**TASK DETAILS:** Please copy each line of the listing below precisely, excluding the images.
%%
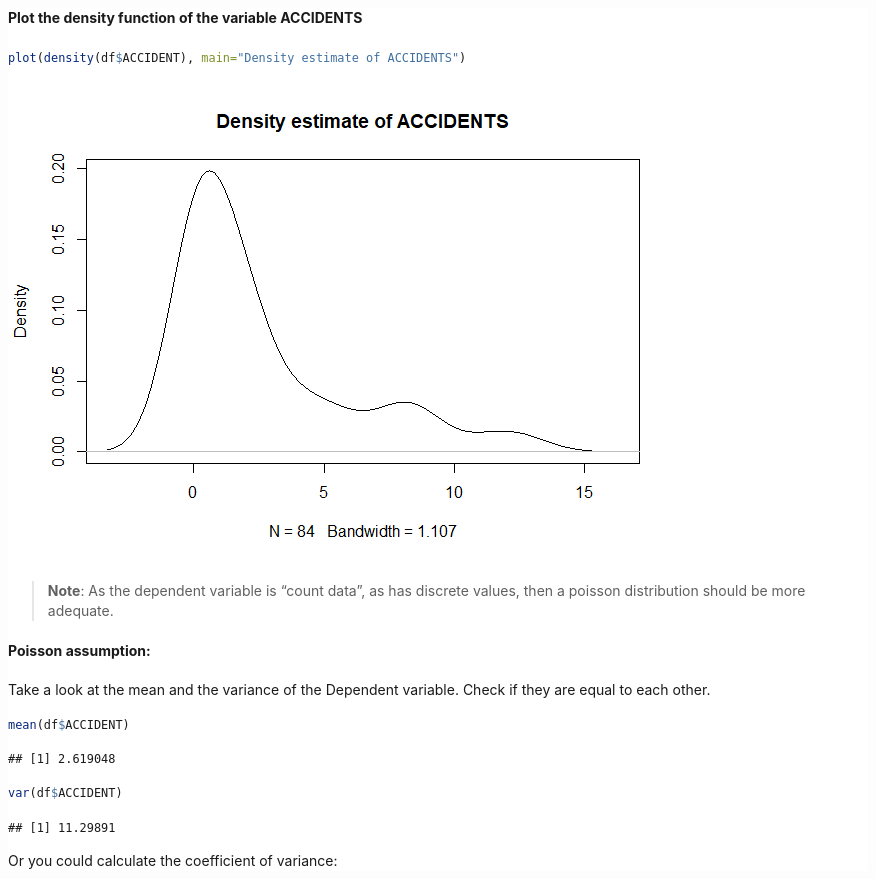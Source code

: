#### Plot the density function of the variable ACCIDENTS

``` r
plot(density(df$ACCIDENT), main="Density estimate of ACCIDENTS")
```

![](README_files/1-MLR/unnamed-chunk-10-1.png)

> **Note**: As the dependent variable is “count data”, as has discrete
> values, then a poisson distribution should be more adequate.

#### Poisson assumption:

Take a look at the mean and the variance of the Dependent variable.
Check if they are equal to each other.

``` r
mean(df$ACCIDENT)
```

    ## [1] 2.619048

``` r
var(df$ACCIDENT)
```

    ## [1] 11.29891

Or you could calculate the coefficient of variance:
%%
**EXERCISE ANSWER:**
Source code

:#### Plot the density function of the variable ACCIDENTS

``` r
plot(density(df$ACCIDENT), main="Density estimate of ACCIDENTS")
```

![](README_files/1-MLR/unnamed-chunk-10-1.png)

> **Note**: As the dependent variable is “count data”, as has discrete
> values, then a poisson distribution should be more adequate.

#### Poisson assumption:

Take a look at the mean and the variance of the Dependent variable.
Check if they are equal to each other.

``` r
mean(df$ACCIDENT)
```

    ## [1] 2.619048

``` r
var(df$ACCIDENT)
```

    ## [1] 11.29891

Or you could calculate the coefficient of variance:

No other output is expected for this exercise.